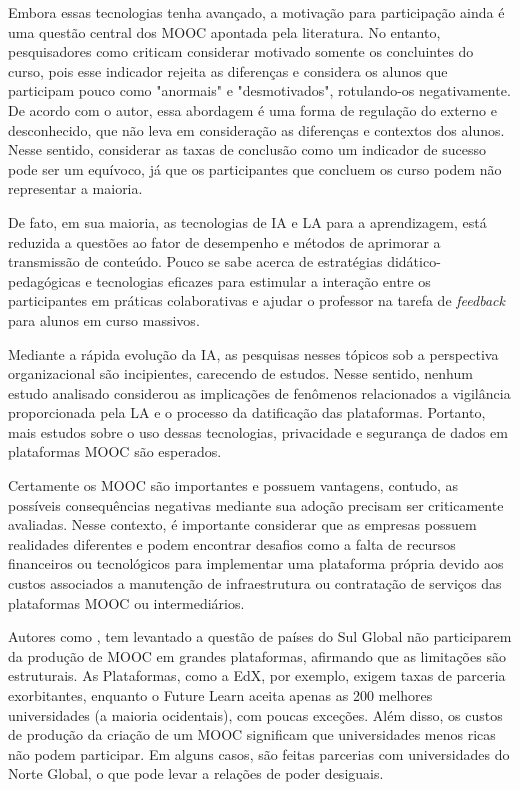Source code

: \documentclass[portuguese]{textolivre}
\begin{document}
Embora essas tecnologias tenha avançado, a motivação para participação ainda é uma questão central dos MOOC apontada pela literatura. No entanto, pesquisadores como \cite{knox_beyond_2018} criticam considerar motivado somente os concluintes do curso, pois esse indicador rejeita as diferenças e considera os alunos que participam pouco como "anormais" e "desmotivados", rotulando-os negativamente. De acordo com o autor, essa abordagem é uma forma de regulação do externo e desconhecido, que não leva em consideração as diferenças e contextos dos alunos.  Nesse sentido, considerar as taxas de conclusão como um indicador de sucesso pode ser um equívoco, já que os participantes que concluem os curso podem não representar a maioria.

De fato, em sua maioria, as tecnologias de IA e LA para a aprendizagem, está reduzida a questões ao fator de desempenho e métodos de aprimorar a transmissão de conteúdo. Pouco se sabe acerca de estratégias didático-pedagógicas e tecnologias eficazes para estimular a interação entre os participantes em práticas colaborativas e ajudar o professor na tarefa de \textit{feedback} para alunos em curso massivos. 

Mediante a rápida evolução da IA, as pesquisas nesses tópicos sob a perspectiva organizacional são incipientes, carecendo de estudos.  Nesse sentido, nenhum estudo analisado considerou as implicações de fenômenos relacionados a vigilância proporcionada pela LA e o processo da datificação das plataformas. Portanto, mais estudos sobre o uso dessas tecnologias, privacidade e segurança de dados em plataformas MOOC são esperados.

Certamente os MOOC são importantes e possuem vantagens, contudo, as possíveis consequências negativas mediante sua adoção precisam ser criticamente avaliadas.  Nesse contexto, é importante considerar que as empresas possuem realidades diferentes e podem encontrar desafios como a falta de recursos financeiros ou tecnológicos para implementar uma plataforma própria devido aos custos associados a manutenção de infraestrutura ou contratação de serviços das plataformas MOOC ou intermediários.

Autores como \textcite{adam_digital_2019}, tem levantado a questão de países do Sul Global não participarem da produção de MOOC em grandes plataformas, afirmando que as limitações são estruturais. As Plataformas, como a EdX, por exemplo, exigem taxas de parceria exorbitantes, enquanto o Future Learn aceita apenas as 200 melhores universidades (a maioria ocidentais), com poucas exceções. Além disso, os custos de produção da criação de um MOOC significam que universidades menos ricas não podem participar. Em alguns casos, são feitas parcerias com universidades do Norte Global, o que pode levar a relações de poder desiguais.
\end{document}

_ _ _

**Task description**
Write out each entry exactly; any pictures stay out of the copy.

**Exercise output**
Source code

: \documentclass[portuguese]{textolivre}
\begin{document}
Embora essas tecnologias tenha avançado, a motivação para participação ainda é uma questão central dos MOOC apontada pela literatura. No entanto, pesquisadores como \cite{knox_beyond_2018} criticam considerar motivado somente os concluintes do curso, pois esse indicador rejeita as diferenças e considera os alunos que participam pouco como "anormais" e "desmotivados", rotulando-os negativamente. De acordo com o autor, essa abordagem é uma forma de regulação do externo e desconhecido, que não leva em consideração as diferenças e contextos dos alunos.  Nesse sentido, considerar as taxas de conclusão como um indicador de sucesso pode ser um equívoco, já que os participantes que concluem os curso podem não representar a maioria.

De fato, em sua maioria, as tecnologias de IA e LA para a aprendizagem, está reduzida a questões ao fator de desempenho e métodos de aprimorar a transmissão de conteúdo. Pouco se sabe acerca de estratégias didático-pedagógicas e tecnologias eficazes para estimular a interação entre os participantes em práticas colaborativas e ajudar o professor na tarefa de \textit{feedback} para alunos em curso massivos. 

Mediante a rápida evolução da IA, as pesquisas nesses tópicos sob a perspectiva organizacional são incipientes, carecendo de estudos.  Nesse sentido, nenhum estudo analisado considerou as implicações de fenômenos relacionados a vigilância proporcionada pela LA e o processo da datificação das plataformas. Portanto, mais estudos sobre o uso dessas tecnologias, privacidade e segurança de dados em plataformas MOOC são esperados.

Certamente os MOOC são importantes e possuem vantagens, contudo, as possíveis consequências negativas mediante sua adoção precisam ser criticamente avaliadas.  Nesse contexto, é importante considerar que as empresas possuem realidades diferentes e podem encontrar desafios como a falta de recursos financeiros ou tecnológicos para implementar uma plataforma própria devido aos custos associados a manutenção de infraestrutura ou contratação de serviços das plataformas MOOC ou intermediários.

Autores como \textcite{adam_digital_2019}, tem levantado a questão de países do Sul Global não participarem da produção de MOOC em grandes plataformas, afirmando que as limitações são estruturais. As Plataformas, como a EdX, por exemplo, exigem taxas de parceria exorbitantes, enquanto o Future Learn aceita apenas as 200 melhores universidades (a maioria ocidentais), com poucas exceções. Além disso, os custos de produção da criação de um MOOC significam que universidades menos ricas não podem participar. Em alguns casos, são feitas parcerias com universidades do Norte Global, o que pode levar a relações de poder desiguais.
\end{document}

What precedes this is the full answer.